### EXERCISE GOAL
Where does the string "file" appear in the listing below? Copy every line where it does.

### AVAILABLE DATA

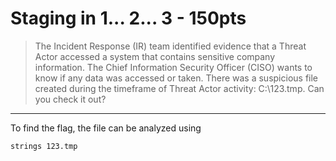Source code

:# Staging in 1... 2... 3 - 150pts
> The Incident Response (IR) team identified evidence that a Threat Actor accessed a system that contains sensitive company information. The Chief Information Security Officer (CISO) wants to know if any data was accessed or taken. There was a suspicious file created during the timeframe of Threat Actor activity: C:\123.tmp. Can you check it out?
<hr>

To find the flag, the file can be analyzed using
```shell
strings 123.tmp
```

### EXERCISE RESULT
> The Incident Response (IR) team identified evidence that a Threat Actor accessed a system that contains sensitive company information. The Chief Information Security Officer (CISO) wants to know if any data was accessed or taken. There was a suspicious file created during the timeframe of Threat Actor activity: C:\123.tmp. Can you check it out?
To find the flag, the file can be analyzed using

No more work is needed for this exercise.